Financial Express | 11 January 2017

EU dithers on renewing pact with India, uncertainties over investment protection after April

With the EU yet to respond to India’s request for a renegotiation of the Bilateral Investment Promotion and Protection Agreements (BIPA) its member-nations had entered into with New Delhi earlier, uncertainties loom over protection to fresh investments made by companies in each other’s territory after April 1.

India has made it clear that all such bilateral investment agreements with other nations modelled after the earlier text will become null and void on April 1, 2017 and that both existing and fresh pacts have to be based on the new model text approved by the Cabinet (in December 2015), commerce and industry minister Nirmala Sitharaman said.

According to Sitharaman, India had informed the EU a year in advance about the expiry of the old pacts by the end of March, 2017, and the need for re-negotiating the investment agreements on the basis of the model investment text. Still, India is yet to get a date from the EU for starting the renegotiation process, she said. Under the European Commission (EC) framework of law, EU members have delegated their power to the EC in Brussels to negotiate on trade or investments on their behalf.

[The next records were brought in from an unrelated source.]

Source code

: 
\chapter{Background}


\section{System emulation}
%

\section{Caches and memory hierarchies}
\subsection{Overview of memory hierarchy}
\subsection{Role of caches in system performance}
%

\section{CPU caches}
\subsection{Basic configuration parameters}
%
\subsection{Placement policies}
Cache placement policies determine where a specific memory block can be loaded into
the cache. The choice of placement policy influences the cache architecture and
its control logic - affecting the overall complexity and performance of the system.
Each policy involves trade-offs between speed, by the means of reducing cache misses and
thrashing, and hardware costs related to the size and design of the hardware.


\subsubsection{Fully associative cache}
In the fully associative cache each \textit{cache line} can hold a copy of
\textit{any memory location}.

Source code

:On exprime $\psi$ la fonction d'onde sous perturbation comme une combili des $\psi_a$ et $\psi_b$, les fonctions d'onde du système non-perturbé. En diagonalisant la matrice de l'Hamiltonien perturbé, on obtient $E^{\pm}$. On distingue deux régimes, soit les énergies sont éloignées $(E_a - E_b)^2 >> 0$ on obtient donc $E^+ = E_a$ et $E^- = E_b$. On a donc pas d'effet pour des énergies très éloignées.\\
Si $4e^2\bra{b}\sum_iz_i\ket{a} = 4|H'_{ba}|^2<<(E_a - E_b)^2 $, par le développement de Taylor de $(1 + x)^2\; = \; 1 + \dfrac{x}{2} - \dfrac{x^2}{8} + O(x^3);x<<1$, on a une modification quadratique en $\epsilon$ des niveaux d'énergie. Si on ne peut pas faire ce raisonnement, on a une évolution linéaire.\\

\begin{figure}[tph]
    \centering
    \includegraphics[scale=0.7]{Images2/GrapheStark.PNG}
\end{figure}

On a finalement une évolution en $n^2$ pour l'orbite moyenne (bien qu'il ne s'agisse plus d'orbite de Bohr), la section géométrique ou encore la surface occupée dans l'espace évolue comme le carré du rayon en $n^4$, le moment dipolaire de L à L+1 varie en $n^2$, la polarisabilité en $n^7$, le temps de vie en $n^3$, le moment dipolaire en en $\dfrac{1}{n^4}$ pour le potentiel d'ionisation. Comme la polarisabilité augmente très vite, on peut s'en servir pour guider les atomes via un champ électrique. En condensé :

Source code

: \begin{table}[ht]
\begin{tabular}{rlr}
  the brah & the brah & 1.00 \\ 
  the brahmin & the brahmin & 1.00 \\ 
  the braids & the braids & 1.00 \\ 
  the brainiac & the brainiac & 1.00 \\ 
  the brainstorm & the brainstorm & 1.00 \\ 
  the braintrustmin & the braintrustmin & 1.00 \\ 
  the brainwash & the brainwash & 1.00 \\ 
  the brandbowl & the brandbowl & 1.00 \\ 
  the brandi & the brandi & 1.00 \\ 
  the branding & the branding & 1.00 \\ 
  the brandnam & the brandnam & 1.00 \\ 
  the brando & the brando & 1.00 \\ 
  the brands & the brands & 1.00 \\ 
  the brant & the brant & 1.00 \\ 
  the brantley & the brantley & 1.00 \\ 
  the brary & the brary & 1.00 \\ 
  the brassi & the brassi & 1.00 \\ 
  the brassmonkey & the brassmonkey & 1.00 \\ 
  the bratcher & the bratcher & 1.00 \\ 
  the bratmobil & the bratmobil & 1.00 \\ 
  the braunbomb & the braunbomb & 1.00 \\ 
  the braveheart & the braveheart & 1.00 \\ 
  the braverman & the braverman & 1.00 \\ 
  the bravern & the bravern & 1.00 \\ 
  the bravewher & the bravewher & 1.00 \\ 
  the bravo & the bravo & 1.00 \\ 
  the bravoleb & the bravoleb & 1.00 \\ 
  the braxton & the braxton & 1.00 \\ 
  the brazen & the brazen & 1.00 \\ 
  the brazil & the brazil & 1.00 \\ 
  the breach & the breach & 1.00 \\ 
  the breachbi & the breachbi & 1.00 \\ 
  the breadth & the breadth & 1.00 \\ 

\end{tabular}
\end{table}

Analysts said while existing investors could enjoy protection for an additional 10-15 years even after the expiry of the agreement due to a sunset clause attached to these pacts (For instance, the agreement with Netherlands extends protection to investments made before the date of termination for 15 years more), fresh investments from April will not have such protection until the two sides renegotiate.

Last year, the EU had expressed concern on the fate of investment treaties between some of its members and India after the finance ministry had written to various countries, seeking a review of all such pacts within a year using the new investment text.

India had signed a total of 83 bilateral investment treaties (BITs) since 1994, including those with some of the EU members.

EU nations like Germany, France and Netherlands are among the top ten foreign direct investment sources for India since April 2000, while the UK–which has decided to exit the EU–is the third-largest source. Analysts have said India can have a separate pact with the UK now that the latter has decided to pull out of the EU. However, Sitharaman said the decision to renegotiate the treaties won’t impact the flow of FDI into India.

Separately, India also recently revised its Double Taxation Avoidance Agreement (DTAA) with Singapore, having tweaked its tax treaties with Mauritius and Cyprus earlier last year, as the country aims to plug the loopholes that were used by companies to avoid legitimate taxes.

New issues at WTO only after consensus

After meeting officials to review the country’s strategy for the WTO, Sitharaman said India wants new issues such as e-commerce and government procurement be incorporated in the WTO’s agenda only after member countries gather a consensus on them. When told that developed nations, including the US, are pitching for the inclusion of such new issues at the WTO, the minister said no consensus has emerged so far on them.

“New issues have to come in agenda only after consensus emerges on those. I do not think there is a consensus. Discussions are on but it is not in the agenda,” she said.

Key WTO members, including India, the US and some others, would meet on the sidelines of World Economic Forum meeting in Davos later this month. The next WTO ministerial is also scheduled take place in Argentina in December.
India to focus on TFA on services

The minister said her ministry has already worked on the text of a trade facilitation agreement (TFA) on services at the WTO and has also taken a legal vetting.

“We will certainly want to put TFA in services for discussion. We would take it up as an agenda as we approached the Ministerial meeting. We will be pushing ahead with this,” she added.